In the new issue of Americas Quarterly, we asked people, “What would you tell the next U.S. president about Latin America?” To see other authors’ responses, click here.
Dear Mister / Madam President,
When President Barack Obama visited Brasília in March 2011, then-President Dilma Rousseff gave a fairly boilerplate speech in which she proposed “a partnership of equals” between the two countries.
I was a reporter covering the trip, and I was surprised to receive a call from a peeved U.S. official in Washington. “Who does Dilma think she is?” the official vented (off-record, of course). “The United States has been a democracy for more than 200 years. Brazil is doing well, sure, but let’s not pretend we’re ‘equals!’”
It’s harder to find this attitude in Washington these days — but it’s still surprisingly common, and it remains one of the biggest barriers to closer relations with Latin America. U.S. officials and academics can come up with all the great policy proposals they want, but if they give off even the slightest whiff of Cold War-era “gringo superiority” when presenting them, hearts and minds will instantly close.
I can see people rolling their eyes as they read this.
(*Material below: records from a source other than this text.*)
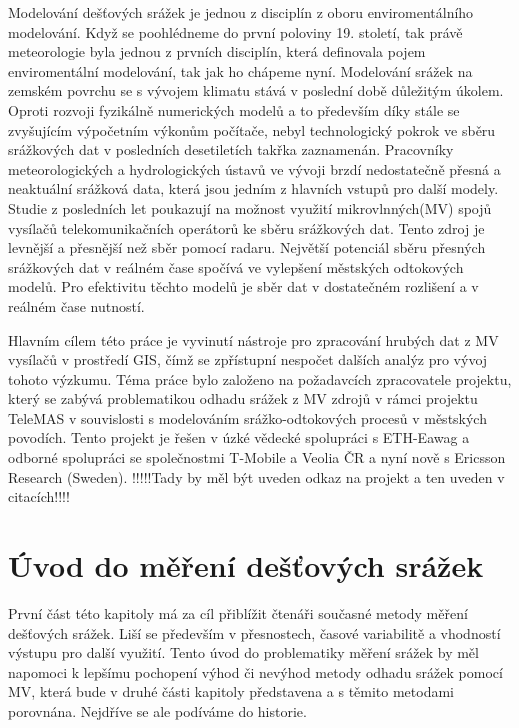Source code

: \documentclass[a4paper,12pt]{article}
\begin{document}
Modelování dešťových srážek je jednou z disciplín z oboru enviromentálního modelování. Když se poohlédneme do první poloviny 19. století, tak právě meteorologie byla jednou z prvních disciplín, která definovala pojem enviromentální modelování, tak jak ho chápeme nyní. Modelování srážek na zemském povrchu se s vývojem klimatu stává v poslední době důležitým úkolem. Oproti rozvoji fyzikálně numerických modelů a to především díky stále se zvyšujícím výpočetním výkonům počítače, nebyl technologický pokrok ve sběru srážkových dat v posledních desetiletích takřka zaznamenán. Pracovníky meteorologických a hydrologických ústavů ve vývoji brzdí nedostatečně přesná a neaktuální srážková data, která jsou jedním z hlavních vstupů pro další modely. Studie z posledních let poukazují na možnost využití mikrovlnných(MV) spojů vysílačů telekomunikačních operátorů ke sběru srážkových dat. Tento zdroj je levnější a přesnější než sběr pomocí radaru.\cite{radar_meterology} Největší potenciál sběru přesných srážkových dat v reálném čase spočívá ve vylepšení městských odtokových modelů. Pro efektivitu těchto modelů je sběr dat v dostatečném rozlišení a v reálném čase nutností.

Hlavním cílem této práce je vyvinutí nástroje pro zpracování hrubých dat z MV vysílačů v prostředí GIS, čímž se zpřístupní nespočet dalších analýz pro vývoj tohoto výzkumu. Téma práce bylo založeno na požadavcích zpracovatele projektu, který se zabývá problematikou odhadu srážek z MV zdrojů v rámci projektu TeleMAS v souvislosti s modelováním srážko-odtokových procesů v městských povodích. Tento projekt je řešen v úzké vědecké spolupráci s ETH-Eawag a odborné spolupráci se společnostmi T-Mobile a Veolia ČR a nyní nově s Ericsson Research (Sweden).  !!!!!Tady by měl být uveden odkaz na projekt a ten uveden v citacích!!!!

 





\section{Úvod do měření dešťových srážek}
První část této kapitoly má za cíl přiblížit čtenáři současné metody měření dešťových srážek. Liší se především v přesnostech, časové variabilitě a vhodností výstupu pro další využití. Tento úvod do problematiky měření srážek by měl napomoci k lepšímu pochopení výhod či nevýhod metody odhadu srážek pomocí MV, která bude v druhé části kapitoly představena a s těmito metodami porovnána. Nejdříve se ale podíváme do historie.
\end{document}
The world of think tanks and government bureaucracies is supposed to be a high-minded marketplace of ideas judged by their merit. “Attitude” and presentation are supposed to be in the realm of diplomats.
Maybe that’s truer with regard to other areas of the world. But the relationships between Washington and Latin American countries remain uniquely weighed down by the historic baggage of the Cold War, the Monroe Doctrine, and the condescending “b-word” — backyard — still so often used to describe the region by U.S. media and some politicians. (Can we please retire it?)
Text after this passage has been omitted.